[SUPPLIED DATA Boundary: Start]

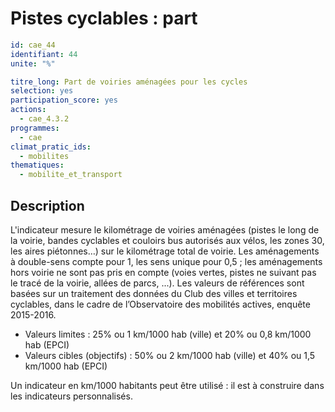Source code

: # Pistes cyclables : part
```yaml
id: cae_44
identifiant: 44
unite: "%" 

titre_long: Part de voiries aménagées pour les cycles
selection: yes
participation_score: yes
actions:
  - cae_4.3.2
programmes:
  - cae
climat_pratic_ids:
  - mobilites
thematiques:
  - mobilite_et_transport
```
## Description
L'indicateur mesure le kilométrage de voiries aménagées (pistes le long de la voirie, bandes cyclables et couloirs bus autorisés aux vélos, les zones 30, les aires piétonnes…) sur le kilométrage total de voirie. Les aménagements à double-sens compte pour 1, les sens unique pour 0,5 ; les aménagements hors voirie ne sont pas pris en compte (voies vertes, pistes ne suivant pas le tracé de la voirie, allées de parcs, ...). Les valeurs de références sont basées sur un traitement des données du Club des villes et territoires cyclables, dans le cadre de l’Observatoire des mobilités actives, enquête 2015-2016.
- Valeurs limites :  25% ou 1 km/1000 hab (ville) et 20% ou 0,8 km/1000 hab (EPCI)
- Valeurs cibles (objectifs) :  50% ou 2 km/1000 hab (ville) et 40% ou 1,5 km/1000 hab (EPCI)

Un indicateur en km/1000 habitants peut être utilisé : il est à construire dans les indicateurs personnalisés.




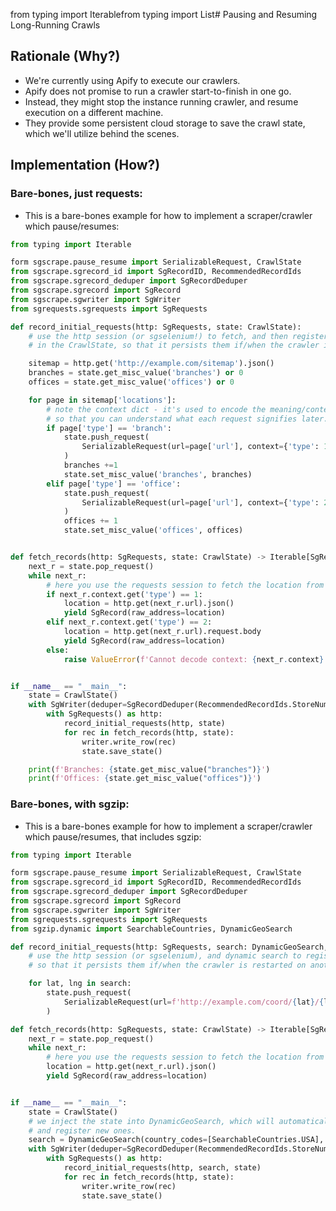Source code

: from typing import Iterablefrom typing import List# Pausing and Resuming Long-Running Crawls

## Rationale (Why?)

- We're currently using Apify to execute our crawlers.
- Apify does not promise to run a crawler start-to-finish in one go.
- Instead, they might stop the instance running crawler, and resume execution on a different machine.
- They provide some persistent cloud storage to save the crawl state, which we'll utilize behind the scenes.

## Implementation (How?)

### Bare-bones, just requests:

- This is a bare-bones example for how to implement a scraper/crawler which pause/resumes:

```python
from typing import Iterable

form sgscrape.pause_resume import SerializableRequest, CrawlState
from sgscrape.sgrecord_id import SgRecordID, RecommendedRecordIds
from sgscrape.sgrecord_deduper import SgRecordDeduper
from sgscrape.sgrecord import SgRecord
from sgscrape.sgwriter import SgWriter
from sgrequests.sgrequests import SgRequests

def record_initial_requests(http: SgRequests, state: CrawlState):
    # use the http session (or sgselenium!) to fetch, and then register all (or most) requests
    # in the CrawlState, so that it persists them if/when the crawler is restarted on another machine.

    sitemap = http.get('http://example.com/sitemap').json()
    branches = state.get_misc_value('branches') or 0
    offices = state.get_misc_value('offices') or 0

    for page in sitemap['locations']:
        # note the context dict - it's used to encode the meaning/context of each request,
        # so that you can understand what each request signifies later.
        if page['type'] == 'branch':
            state.push_request(
                SerializableRequest(url=page['url'], context={'type': 1})
            )
            branches +=1
            state.set_misc_value('branches', branches)
        elif page['type'] == 'office':
            state.push_request(
                SerializableRequest(url=page['url'], context={'type': 2})
            )
            offices += 1
            state.set_misc_value('offices', offices)


def fetch_records(http: SgRequests, state: CrawlState) -> Iterable[SgRecord]:
    next_r = state.pop_request()
    while next_r:
        # here you use the requests session to fetch the location from the requests
        if next_r.context.get('type') == 1:
            location = http.get(next_r.url).json()
            yield SgRecord(raw_address=location)
        elif next_r.context.get('type') == 2:
            location = http.get(next_r.url).request.body
            yield SgRecord(raw_address=location)
        else:
            raise ValueError(f'Cannot decode context: {next_r.context}')


if __name__ == "__main__":
    state = CrawlState()
    with SgWriter(deduper=SgRecordDeduper(RecommendedRecordIds.StoreNumberId)) as writer:
        with SgRequests() as http:
            record_initial_requests(http, state)
            for rec in fetch_records(http, state):
                writer.write_row(rec)
                state.save_state()

    print(f'Branches: {state.get_misc_value("branches")}')
    print(f'Offices: {state.get_misc_value("offices")}')
```

### Bare-bones, with sgzip:

- This is a bare-bones example for how to implement a scraper/crawler which pause/resumes, that includes sgzip:

```python
from typing import Iterable

form sgscrape.pause_resume import SerializableRequest, CrawlState
from sgscrape.sgrecord_id import SgRecordID, RecommendedRecordIds
from sgscrape.sgrecord_deduper import SgRecordDeduper
from sgscrape.sgrecord import SgRecord
from sgscrape.sgwriter import SgWriter
from sgrequests.sgrequests import SgRequests
from sgzip.dynamic import SearchableCountries, DynamicGeoSearch

def record_initial_requests(http: SgRequests, search: DynamicGeoSearch, state: CrawlState):
    # use the http session (or sgselenium), and dynamic search to register all (or most) requests in the CrawlState,
    # so that it persists them if/when the crawler is restarted on another machine.

    for lat, lng in search:
        state.push_request(
            SerializableRequest(url=f'http://example.com/coord/{lat}/{lng}')
        )

def fetch_records(http: SgRequests, state: CrawlState) -> Iterable[SgRecord]:
    next_r = state.pop_request()
    while next_r:
        # here you use the requests session to fetch the location from the requests
        location = http.get(next_r.url).json()
        yield SgRecord(raw_address=location)


if __name__ == "__main__":
    state = CrawlState()
    # we inject the state into DynamicGeoSearch, which will automatically prune all previously-searched points,
    # and register new ones.
    search = DynamicGeoSearch(country_codes=[SearchableCountries.USA], state=state)
    with SgWriter(deduper=SgRecordDeduper(RecommendedRecordIds.StoreNumberId)) as writer:
        with SgRequests() as http:
            record_initial_requests(http, search, state)
            for rec in fetch_records(http, state):
                writer.write_row(rec)
                state.save_state()
```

[SUPPLIED DATA Boundary: End]

= TASK DESCRIPTION =
Filtering the entries above by the word "print", copy each line that matches.

= REPLY =
    print(f'Branches: {state.get_misc_value("branches")}')
    print(f'Offices: {state.get_misc_value("offices")}')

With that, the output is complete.